Neil, a Michigan native, received his undergraduate degree from Michigan State University and his PhD from Harvard. Neil wrote his dissertation under the direction of G.-C. Rota in 1972. Neil’s doctoral thesis examined the bracket ring defined by a matroid, and this algebraic approach influenced much of his future work. Neil was one of several young PhDs in Cambridge in the early 1970’s, and this group (including Ken Baclawski, Tom Brylawski, Curtis Greene, Richard Stanley, Walter Whiteley, and Tom Zaslavsky, among others) contributed significantly to a resurgence of interest in matroids.
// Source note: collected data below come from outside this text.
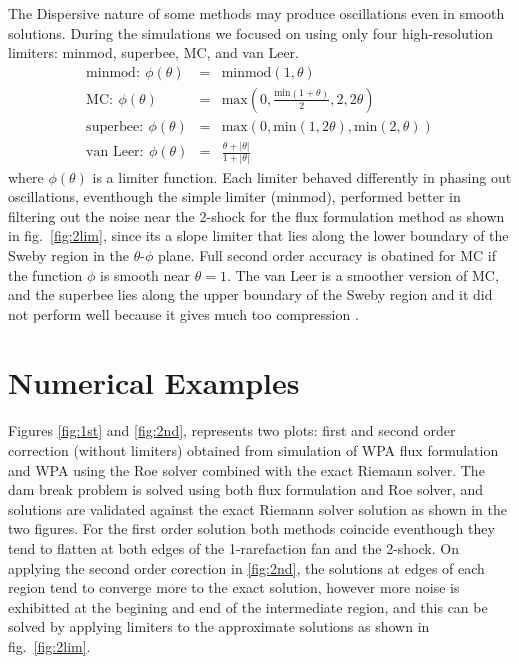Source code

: \documentclass[12pt,a4paper]{article}
\begin{document}
	\noindent The Dispersive nature of some methods may produce oscillations even in smooth solutions. During the simulations we focused on using only  four high-resolution limiters: minmod, superbee, MC, and van Leer.
	\begin{eqnarray}
		\text{minmod} :~ \phi(\theta) &=& \text{minmod}(1,\theta)\\
		\text{MC} : ~ \phi(\theta) &=& \text{max} \left(0,\frac{\text{min}(1 + \theta)}{2},2,2\theta \right)\\
		\text{superbee}: ~ \phi(\theta) &=& \text{max}(0,\text{min}(1,2\theta),\text{min}(2,\theta))\\
		\text{van Leer} : ~ \phi(\theta) &=& \frac{\theta + |\theta|}{1 + |\theta|}
	\end{eqnarray}
	\noindent where $\phi(\theta)$ is a limiter function. Each limiter behaved differently in phasing out oscillations, eventhough the simple limiter (minmod), performed better  in filtering out the noise near the 2-shock for the flux formulation method as shown in fig.~\ref*{fig:2lim}, since its a slope limiter that lies along the lower boundary of the Sweby region in the $\theta$-$\phi$  plane. Full second order accuracy is obatined for MC if the function $\phi$ is smooth near $\theta=1$. The van Leer is a smoother version of MC, and the superbee lies along the upper boundary of the Sweby region and it did not perform well because it gives much too compression  \cite{ma-ah-be-ca-ge-ha-ke-le-le:2016}.\\
	\section{Numerical Examples}
	
	Figures \ref{fig:1st} and  \ref{fig:2nd}, represents two plots: first  and second order correction (without limiters) obtained from simulation of WPA flux formulation and WPA using the Roe solver combined with the exact Riemann solver. The dam break problem is solved using both flux formulation and  Roe solver, and  solutions are validated against the exact Riemann solver solution as shown in the two figures. For the first order solution both methods coincide eventhough they tend to flatten at both edges of the 1-rarefaction fan and the 2-shock. On applying the second order corection in  \ref{fig:2nd}, the solutions at edges of each region tend to converge more to the exact solution, however more noise is exhibitted at the begining and end of the intermediate region, and this can be solved by applying limiters to the approximate solutions as shown in fig.~\ref{fig:2lim}. 
	
\end{document}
Neil is best remembered in the matroid community for editing the seminal series of books in the Cambridge Encyclopedia of Mathematics series: Theory of Matroids (1986), Combinatorial Geometries (1987) and Matroid Applications (1992). The wide range of topics and clear organization is a testament to Neil’s vision. Neil also wrote three chapters for these volumes that remain essential references today.

In addition to his work as an editor and expositor, Neil made significant contributions to invariant theory, the combinatorics of bar-and-body frameworks and oriented matroids. MathSciNet lists nearly 600 citations for his 53 publications, and this list does not include citations to the Encyclopedia of Mathematics series he edited. Reading through his list of published work gives an indication of the depth and breadth of his contributions.

Neil spent his career at the University of Florida, retiring in 2008. He was a dedicated and very inspiring teacher, teaching combinatorics, algebra and a variety of other subjects to both undergraduates and graduates. His courses were challenging, but he gave students the tools to solve difficult problems. He was also in charge of the Putnam team preparation for a time. He was always an excellent problem solver, finishing in the top 20 nationally on the Putnam while he was an undergraduate.

From a personal standpoint, Neil was a good friend and a calm, positive presence. He was my teacher for some 10 courses from 1975 – 1977 at the University of Florida, and his approach to mathematics and problem solving had a strong influence on me. His teaching notes were exceptionally clear; I have used his notes on ordinary and exponential generating functions and the Mobius function in my own classes. I do not believe I would be a mathematician if it were not for Neil.

Neil had wide interests outside of mathematics. He was an early advocate of the analytic approach to baseball, and he played a version of simulation baseball for 30 years. He played bridge, read widely, and volunteered his time for local organizations. He also had a good sense of humor: after starting my first job in the 1980’s, he wrote to me, evidently at my request. The “letter” consisted on one word: “Regularly.”

Neil White was a first-rate mathematician, a clear expositor, an inspiring teacher and a genuinely decent and humane person. I will miss him.

Neil White’s obituary appears in The Gainesville Sun.